▸ **What to produce**
Beginning with the line that contains "In many particle" in the material below, print each line exactly until the line that contains "Pickering emulsions, this" has been printed, then stop.

-------

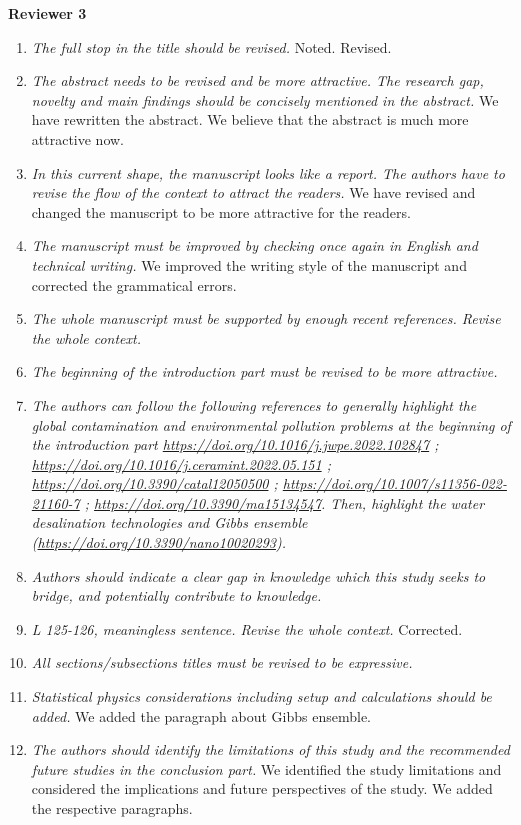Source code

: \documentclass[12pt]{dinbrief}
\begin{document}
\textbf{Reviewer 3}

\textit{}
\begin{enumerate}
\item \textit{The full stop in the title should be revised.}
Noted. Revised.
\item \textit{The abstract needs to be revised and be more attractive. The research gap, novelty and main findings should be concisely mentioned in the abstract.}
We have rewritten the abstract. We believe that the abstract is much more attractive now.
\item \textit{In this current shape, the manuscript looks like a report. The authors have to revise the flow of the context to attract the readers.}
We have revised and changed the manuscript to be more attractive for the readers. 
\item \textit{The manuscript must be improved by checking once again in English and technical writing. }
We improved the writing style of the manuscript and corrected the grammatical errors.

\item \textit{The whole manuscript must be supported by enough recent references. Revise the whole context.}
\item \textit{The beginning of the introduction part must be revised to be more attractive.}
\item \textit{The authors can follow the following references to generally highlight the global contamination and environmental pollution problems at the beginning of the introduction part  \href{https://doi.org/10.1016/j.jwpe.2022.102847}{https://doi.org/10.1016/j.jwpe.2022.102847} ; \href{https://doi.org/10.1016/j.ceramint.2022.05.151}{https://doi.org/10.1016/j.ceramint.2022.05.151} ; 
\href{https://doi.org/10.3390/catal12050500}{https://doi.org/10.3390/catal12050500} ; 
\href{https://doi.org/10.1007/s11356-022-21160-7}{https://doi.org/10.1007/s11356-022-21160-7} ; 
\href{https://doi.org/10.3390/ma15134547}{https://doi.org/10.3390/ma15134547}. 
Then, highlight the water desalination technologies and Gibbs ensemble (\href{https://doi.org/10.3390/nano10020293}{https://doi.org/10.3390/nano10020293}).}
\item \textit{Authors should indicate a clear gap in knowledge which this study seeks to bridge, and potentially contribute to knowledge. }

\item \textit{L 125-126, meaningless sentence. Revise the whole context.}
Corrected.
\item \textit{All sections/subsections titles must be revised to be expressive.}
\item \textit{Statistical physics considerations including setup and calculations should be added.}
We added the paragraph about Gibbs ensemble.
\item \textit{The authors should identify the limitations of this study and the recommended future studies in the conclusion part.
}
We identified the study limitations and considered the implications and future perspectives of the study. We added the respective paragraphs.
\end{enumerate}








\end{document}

-------

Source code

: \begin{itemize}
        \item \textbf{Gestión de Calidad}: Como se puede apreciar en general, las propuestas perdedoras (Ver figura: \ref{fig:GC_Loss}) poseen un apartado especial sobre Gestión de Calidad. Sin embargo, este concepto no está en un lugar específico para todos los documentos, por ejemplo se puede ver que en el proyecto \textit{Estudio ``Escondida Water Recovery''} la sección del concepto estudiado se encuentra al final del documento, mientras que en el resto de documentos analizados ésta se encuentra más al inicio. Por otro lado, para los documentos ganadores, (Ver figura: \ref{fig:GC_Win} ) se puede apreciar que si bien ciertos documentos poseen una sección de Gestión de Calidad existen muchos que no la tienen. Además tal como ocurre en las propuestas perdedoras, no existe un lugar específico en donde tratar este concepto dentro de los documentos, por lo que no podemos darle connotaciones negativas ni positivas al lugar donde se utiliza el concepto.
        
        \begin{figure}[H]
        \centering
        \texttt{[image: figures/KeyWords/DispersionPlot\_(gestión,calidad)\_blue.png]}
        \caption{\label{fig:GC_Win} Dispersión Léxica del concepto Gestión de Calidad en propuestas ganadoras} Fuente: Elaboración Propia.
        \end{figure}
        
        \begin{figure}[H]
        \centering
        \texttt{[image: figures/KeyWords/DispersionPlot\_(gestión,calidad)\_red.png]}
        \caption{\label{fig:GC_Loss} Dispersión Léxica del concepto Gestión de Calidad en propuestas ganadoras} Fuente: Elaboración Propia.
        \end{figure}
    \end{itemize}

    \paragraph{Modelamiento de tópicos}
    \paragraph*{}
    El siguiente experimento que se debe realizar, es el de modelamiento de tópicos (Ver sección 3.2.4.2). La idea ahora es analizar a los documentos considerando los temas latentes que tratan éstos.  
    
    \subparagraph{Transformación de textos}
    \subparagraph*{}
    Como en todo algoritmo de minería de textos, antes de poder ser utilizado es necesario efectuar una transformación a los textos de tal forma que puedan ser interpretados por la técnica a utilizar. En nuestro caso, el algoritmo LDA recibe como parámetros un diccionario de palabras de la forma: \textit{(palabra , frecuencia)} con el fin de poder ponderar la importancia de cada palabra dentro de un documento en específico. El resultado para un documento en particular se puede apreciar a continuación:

-------

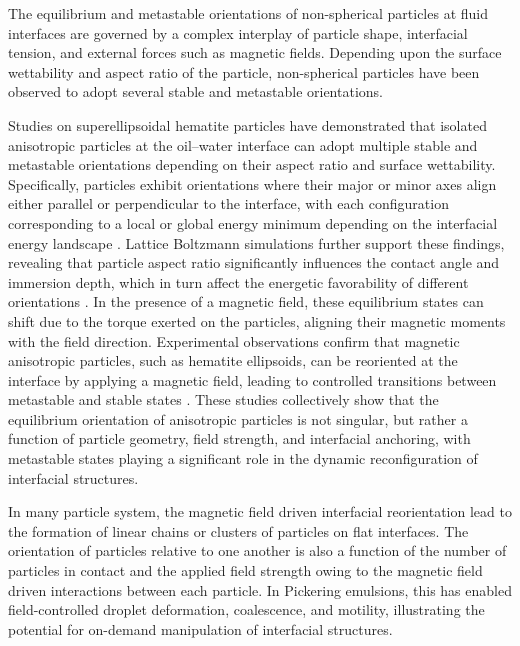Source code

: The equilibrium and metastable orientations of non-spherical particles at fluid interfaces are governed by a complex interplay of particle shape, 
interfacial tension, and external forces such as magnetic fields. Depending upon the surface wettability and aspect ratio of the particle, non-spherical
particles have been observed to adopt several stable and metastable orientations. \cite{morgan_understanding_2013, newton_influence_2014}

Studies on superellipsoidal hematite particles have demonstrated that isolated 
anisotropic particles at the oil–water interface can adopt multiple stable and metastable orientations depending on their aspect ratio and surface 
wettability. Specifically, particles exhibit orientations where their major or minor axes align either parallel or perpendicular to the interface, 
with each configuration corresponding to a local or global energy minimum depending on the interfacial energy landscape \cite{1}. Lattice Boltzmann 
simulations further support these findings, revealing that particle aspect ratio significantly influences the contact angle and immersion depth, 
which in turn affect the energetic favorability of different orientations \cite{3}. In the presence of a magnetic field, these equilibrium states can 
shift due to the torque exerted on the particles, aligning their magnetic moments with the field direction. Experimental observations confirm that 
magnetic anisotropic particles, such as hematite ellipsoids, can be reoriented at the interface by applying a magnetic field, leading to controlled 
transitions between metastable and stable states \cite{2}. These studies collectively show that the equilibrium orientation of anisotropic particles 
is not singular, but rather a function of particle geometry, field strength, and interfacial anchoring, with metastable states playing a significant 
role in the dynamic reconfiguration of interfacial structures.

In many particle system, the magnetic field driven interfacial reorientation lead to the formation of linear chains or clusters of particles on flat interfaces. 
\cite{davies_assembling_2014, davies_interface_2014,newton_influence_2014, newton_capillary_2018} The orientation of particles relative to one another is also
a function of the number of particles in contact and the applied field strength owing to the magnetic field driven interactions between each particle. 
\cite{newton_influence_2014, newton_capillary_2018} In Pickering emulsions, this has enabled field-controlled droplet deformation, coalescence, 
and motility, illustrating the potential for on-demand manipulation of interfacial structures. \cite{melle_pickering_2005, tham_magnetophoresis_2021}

-------

▸ **Exercise solution**
In many particle system, the magnetic field driven interfacial reorientation lead to the formation of linear chains or clusters of particles on flat interfaces. 
\cite{davies_assembling_2014, davies_interface_2014,newton_influence_2014, newton_capillary_2018} The orientation of particles relative to one another is also
a function of the number of particles in contact and the applied field strength owing to the magnetic field driven interactions between each particle. 
\cite{newton_influence_2014, newton_capillary_2018} In Pickering emulsions, this has enabled field-controlled droplet deformation, coalescence, 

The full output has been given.